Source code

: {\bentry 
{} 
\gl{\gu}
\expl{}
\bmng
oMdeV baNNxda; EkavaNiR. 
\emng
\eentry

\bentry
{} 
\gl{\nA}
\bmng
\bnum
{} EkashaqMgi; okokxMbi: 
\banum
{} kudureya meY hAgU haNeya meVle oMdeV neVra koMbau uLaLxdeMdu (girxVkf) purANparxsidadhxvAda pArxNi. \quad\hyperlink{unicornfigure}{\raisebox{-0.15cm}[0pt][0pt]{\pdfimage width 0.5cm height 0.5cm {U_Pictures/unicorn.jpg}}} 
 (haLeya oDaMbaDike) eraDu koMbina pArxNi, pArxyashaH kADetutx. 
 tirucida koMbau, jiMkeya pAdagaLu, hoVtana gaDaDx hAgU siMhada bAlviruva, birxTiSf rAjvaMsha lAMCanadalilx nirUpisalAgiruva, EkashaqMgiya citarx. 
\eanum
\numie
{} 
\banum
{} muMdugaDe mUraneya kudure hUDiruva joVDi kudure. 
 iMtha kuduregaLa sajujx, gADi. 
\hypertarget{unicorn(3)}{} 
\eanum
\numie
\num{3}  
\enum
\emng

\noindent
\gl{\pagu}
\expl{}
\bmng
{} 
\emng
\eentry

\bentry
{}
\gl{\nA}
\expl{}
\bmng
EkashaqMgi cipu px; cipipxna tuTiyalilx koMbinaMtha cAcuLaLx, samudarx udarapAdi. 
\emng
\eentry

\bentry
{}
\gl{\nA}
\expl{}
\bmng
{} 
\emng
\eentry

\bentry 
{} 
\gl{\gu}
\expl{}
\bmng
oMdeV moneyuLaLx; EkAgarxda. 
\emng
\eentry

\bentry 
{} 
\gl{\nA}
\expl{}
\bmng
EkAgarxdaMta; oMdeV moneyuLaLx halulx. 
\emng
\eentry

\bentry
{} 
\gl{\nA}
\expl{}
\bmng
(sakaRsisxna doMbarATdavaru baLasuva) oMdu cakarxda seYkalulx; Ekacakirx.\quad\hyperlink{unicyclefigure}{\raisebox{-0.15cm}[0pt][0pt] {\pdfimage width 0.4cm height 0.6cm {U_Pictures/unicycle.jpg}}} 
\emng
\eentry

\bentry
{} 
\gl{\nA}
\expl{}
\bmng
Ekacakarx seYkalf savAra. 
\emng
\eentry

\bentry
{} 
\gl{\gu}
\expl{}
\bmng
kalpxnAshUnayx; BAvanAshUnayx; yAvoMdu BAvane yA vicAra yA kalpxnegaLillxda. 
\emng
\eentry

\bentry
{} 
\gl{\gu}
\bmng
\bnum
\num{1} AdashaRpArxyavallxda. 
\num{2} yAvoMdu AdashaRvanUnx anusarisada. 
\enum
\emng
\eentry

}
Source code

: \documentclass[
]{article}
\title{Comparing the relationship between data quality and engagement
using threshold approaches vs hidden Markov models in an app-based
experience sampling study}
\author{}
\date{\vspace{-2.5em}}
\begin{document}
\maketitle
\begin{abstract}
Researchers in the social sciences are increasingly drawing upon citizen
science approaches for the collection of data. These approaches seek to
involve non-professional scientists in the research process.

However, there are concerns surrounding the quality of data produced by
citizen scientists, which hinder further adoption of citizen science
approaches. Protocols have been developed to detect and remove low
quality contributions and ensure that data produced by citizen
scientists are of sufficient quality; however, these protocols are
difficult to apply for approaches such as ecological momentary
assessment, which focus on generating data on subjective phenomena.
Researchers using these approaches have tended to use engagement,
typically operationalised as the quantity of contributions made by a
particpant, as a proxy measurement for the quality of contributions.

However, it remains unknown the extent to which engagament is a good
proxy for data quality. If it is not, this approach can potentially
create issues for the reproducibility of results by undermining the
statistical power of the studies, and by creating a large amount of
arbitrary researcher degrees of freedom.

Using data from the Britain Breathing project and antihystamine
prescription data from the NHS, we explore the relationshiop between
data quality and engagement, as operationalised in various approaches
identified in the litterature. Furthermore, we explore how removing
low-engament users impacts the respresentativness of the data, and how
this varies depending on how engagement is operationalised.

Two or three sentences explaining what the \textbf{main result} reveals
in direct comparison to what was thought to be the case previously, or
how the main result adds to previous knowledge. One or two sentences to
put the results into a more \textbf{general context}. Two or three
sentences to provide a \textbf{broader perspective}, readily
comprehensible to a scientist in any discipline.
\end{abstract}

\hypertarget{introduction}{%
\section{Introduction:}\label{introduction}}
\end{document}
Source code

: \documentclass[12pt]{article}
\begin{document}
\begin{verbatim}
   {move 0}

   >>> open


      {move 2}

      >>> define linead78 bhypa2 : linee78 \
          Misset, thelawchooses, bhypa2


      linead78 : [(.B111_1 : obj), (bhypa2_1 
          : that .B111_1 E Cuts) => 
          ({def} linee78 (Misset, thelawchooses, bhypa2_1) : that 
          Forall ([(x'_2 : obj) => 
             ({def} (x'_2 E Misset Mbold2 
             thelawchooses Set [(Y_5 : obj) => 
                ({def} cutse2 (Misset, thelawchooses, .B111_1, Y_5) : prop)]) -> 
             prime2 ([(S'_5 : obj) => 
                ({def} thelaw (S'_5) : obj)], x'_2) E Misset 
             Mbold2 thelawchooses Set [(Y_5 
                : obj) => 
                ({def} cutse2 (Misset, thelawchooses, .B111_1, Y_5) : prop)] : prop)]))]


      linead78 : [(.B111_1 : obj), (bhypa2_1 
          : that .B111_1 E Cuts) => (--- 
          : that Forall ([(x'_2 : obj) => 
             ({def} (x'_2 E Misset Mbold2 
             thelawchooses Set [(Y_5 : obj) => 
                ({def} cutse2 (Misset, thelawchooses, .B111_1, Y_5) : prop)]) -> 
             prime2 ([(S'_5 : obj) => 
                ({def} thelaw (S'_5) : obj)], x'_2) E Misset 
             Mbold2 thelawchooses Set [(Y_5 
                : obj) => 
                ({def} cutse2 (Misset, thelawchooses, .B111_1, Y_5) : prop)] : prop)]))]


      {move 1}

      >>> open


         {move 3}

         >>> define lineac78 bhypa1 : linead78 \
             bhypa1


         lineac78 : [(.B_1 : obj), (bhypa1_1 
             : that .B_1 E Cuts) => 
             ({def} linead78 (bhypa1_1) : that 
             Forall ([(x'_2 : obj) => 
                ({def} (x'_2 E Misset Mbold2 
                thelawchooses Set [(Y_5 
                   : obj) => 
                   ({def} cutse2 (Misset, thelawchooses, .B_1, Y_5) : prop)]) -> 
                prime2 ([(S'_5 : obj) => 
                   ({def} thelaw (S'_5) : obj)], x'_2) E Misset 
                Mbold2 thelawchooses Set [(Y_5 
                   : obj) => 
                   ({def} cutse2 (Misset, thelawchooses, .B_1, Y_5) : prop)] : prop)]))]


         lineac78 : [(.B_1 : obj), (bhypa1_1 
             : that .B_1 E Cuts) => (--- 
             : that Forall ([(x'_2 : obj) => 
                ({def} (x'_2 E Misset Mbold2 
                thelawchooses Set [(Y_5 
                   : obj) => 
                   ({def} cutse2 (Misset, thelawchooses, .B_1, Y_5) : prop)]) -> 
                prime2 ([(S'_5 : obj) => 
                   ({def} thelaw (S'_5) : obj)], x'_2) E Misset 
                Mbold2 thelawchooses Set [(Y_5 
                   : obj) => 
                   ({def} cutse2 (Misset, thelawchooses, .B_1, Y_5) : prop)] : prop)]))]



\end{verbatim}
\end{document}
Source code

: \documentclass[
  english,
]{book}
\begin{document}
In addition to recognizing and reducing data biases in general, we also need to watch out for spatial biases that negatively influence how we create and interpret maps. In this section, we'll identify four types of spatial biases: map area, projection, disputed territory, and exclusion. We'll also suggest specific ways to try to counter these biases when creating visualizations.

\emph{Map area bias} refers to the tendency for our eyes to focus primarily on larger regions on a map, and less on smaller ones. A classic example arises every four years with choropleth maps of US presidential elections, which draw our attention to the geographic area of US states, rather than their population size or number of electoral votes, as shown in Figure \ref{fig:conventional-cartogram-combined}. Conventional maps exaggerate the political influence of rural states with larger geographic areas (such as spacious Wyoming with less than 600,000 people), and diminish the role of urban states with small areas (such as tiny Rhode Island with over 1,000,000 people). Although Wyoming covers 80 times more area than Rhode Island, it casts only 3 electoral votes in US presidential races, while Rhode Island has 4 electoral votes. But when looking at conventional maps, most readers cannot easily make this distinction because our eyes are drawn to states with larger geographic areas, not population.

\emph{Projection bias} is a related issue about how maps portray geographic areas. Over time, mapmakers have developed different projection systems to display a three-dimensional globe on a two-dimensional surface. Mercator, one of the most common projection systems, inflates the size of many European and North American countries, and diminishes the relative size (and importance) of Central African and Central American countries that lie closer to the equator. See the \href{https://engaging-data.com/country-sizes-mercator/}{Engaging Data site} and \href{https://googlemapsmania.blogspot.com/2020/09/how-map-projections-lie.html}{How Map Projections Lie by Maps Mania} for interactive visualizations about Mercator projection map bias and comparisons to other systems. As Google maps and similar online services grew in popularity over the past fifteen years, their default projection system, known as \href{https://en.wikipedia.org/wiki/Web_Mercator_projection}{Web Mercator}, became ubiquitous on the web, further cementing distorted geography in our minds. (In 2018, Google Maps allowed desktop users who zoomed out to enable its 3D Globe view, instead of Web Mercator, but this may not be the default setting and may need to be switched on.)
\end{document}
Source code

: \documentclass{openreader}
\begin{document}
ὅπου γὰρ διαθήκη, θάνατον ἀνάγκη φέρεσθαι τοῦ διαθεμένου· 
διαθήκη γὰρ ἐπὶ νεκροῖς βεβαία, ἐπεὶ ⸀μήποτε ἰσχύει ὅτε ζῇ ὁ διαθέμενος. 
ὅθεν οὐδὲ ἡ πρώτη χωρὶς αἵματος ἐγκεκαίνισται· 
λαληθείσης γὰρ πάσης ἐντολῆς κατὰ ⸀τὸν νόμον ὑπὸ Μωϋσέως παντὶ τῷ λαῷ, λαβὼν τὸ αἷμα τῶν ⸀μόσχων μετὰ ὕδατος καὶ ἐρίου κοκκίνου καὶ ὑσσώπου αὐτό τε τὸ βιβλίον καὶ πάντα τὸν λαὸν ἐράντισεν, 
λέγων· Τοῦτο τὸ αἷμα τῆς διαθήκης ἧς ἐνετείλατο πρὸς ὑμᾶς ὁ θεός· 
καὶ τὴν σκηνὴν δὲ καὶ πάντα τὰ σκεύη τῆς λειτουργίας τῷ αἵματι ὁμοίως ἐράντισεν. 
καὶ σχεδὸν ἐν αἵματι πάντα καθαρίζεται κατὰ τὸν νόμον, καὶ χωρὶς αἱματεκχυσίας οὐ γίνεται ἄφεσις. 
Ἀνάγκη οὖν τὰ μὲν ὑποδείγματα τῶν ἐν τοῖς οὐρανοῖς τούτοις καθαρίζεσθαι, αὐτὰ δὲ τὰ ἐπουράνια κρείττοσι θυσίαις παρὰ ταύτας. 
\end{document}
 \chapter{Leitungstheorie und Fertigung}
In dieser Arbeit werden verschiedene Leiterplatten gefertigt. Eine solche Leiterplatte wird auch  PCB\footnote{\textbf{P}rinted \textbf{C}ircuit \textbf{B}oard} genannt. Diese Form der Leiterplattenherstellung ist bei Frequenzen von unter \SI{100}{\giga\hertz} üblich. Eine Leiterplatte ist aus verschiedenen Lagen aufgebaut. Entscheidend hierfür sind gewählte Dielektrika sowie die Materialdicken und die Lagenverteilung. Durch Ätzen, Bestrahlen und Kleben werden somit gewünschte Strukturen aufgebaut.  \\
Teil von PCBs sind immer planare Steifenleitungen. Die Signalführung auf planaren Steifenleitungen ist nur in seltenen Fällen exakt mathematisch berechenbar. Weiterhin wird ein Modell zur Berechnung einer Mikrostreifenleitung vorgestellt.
****************************************
*Brief:* Wherever the string "width" appears in the records, copy the whole line.

*Reply:*
{} kudureya meY hAgU haNeya meVle oMdeV neVra koMbau uLaLxdeMdu (girxVkf) purANparxsidadhxvAda pArxNi. \quad\hyperlink{unicornfigure}{\raisebox{-0.15cm}[0pt][0pt]{\pdfimage width 0.5cm height 0.5cm {U_Pictures/unicorn.jpg}}} 
(sakaRsisxna doMbarATdavaru baLasuva) oMdu cakarxda seYkalulx; Ekacakirx.\quad\hyperlink{unicyclefigure}{\raisebox{-0.15cm}[0pt][0pt] {\pdfimage width 0.4cm height 0.6cm {U_Pictures/unicycle.jpg}}} 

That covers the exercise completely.